Born and raised in the United States, Baum was working as an attorney in New York when she realized that she was unhappy with the daily grind of working at a law firm.
“My parents were both Israeli and I spent a lot of time as a kid visiting Israel ... My connection to Israel was based around food and love and joy,” Baum told From The Grapevine. “When I left law, I was like, 'I am only going to do what I love.' I’m not going to waste any more of my time on something that doesn’t really fill me with my passion and energy, and so I tried to find out what that was. For me, hosting and getting to show people the Israel that I love led to opening Delicious Israel.”
The foundation of Baum’s tours comes from her own travels through the markets of Israel, meeting interesting vendors and tasting her way through their offerings. “I would spend my weekends going to the markets and meeting all of the vendors that later would become all of my colleagues,” Baum told us. “I love to cook and I love to eat so I was always exploring on my own.”
One must for any foodie visiting Tel Aviv is the Levinsky market. “It’s a place that still has this nugget of history where the grandfathers and the grandsons are still making these same one or two things out of their shop – for me, that’s a treasure,” Baum said.
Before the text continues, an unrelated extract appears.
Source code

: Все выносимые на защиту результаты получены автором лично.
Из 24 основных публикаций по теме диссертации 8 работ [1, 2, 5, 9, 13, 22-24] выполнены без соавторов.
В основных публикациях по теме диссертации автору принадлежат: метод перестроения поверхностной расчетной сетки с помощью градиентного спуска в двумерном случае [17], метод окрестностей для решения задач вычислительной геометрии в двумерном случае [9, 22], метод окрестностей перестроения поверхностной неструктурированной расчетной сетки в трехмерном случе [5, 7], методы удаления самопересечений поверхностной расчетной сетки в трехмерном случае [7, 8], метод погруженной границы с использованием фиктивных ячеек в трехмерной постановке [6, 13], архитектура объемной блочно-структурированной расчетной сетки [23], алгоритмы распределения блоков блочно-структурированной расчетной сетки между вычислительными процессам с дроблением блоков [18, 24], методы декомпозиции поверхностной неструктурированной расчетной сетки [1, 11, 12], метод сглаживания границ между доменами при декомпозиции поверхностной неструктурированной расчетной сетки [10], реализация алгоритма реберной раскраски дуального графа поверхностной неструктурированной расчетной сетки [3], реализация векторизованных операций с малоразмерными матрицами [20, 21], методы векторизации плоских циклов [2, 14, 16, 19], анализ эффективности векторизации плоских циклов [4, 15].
“For example in that market, there’s a guy who makes malabi [a creamy milk-based pudding]. This is one of my secret things. You can’t see it because it is a juice stand and he doesn’t have any sign or anything for the malabi." He makes the corn flour malabi with coconut cream instead of milk, making it vegan. "It’s kind of like a panna cotta. You mix it with rosewater and on top you drizzle some kind of pomegranate syrup and also mix some nuts and some cinnamon. Because he has a juice stand, he does it with fresh pomegranate and with shaved roasted coconut. It’s an incredible little visit.”
One day when Baum went to buy olives from a popular shop in Levinsky market, the line was out the door. Pressed for time, she saw that a shop across the street was selling the same olives. She started talking to the vendors and now they are one of the highlights of her tour. “It’s these two brothers. I immediately connected with them – they are now the fourth generation selling and making these olives. They are young guys. It was beautiful to see this kind of history. It’s these kinds of things that when I was putting together the tours ... those are the people that I would want to meet, that I was so grateful that I would get to meet, so I want to introduce them to other people."
So where does Baum herself like to eat? One of her favorites is Popina, a restaurant in Tel Aviv. “I had head chef Orel Kimchi close the restaurant and cater my wedding because it’s that good," she recalled. "It’s beautiful – he’s a young chef – he’s just adorable and he just knows how to work with food.”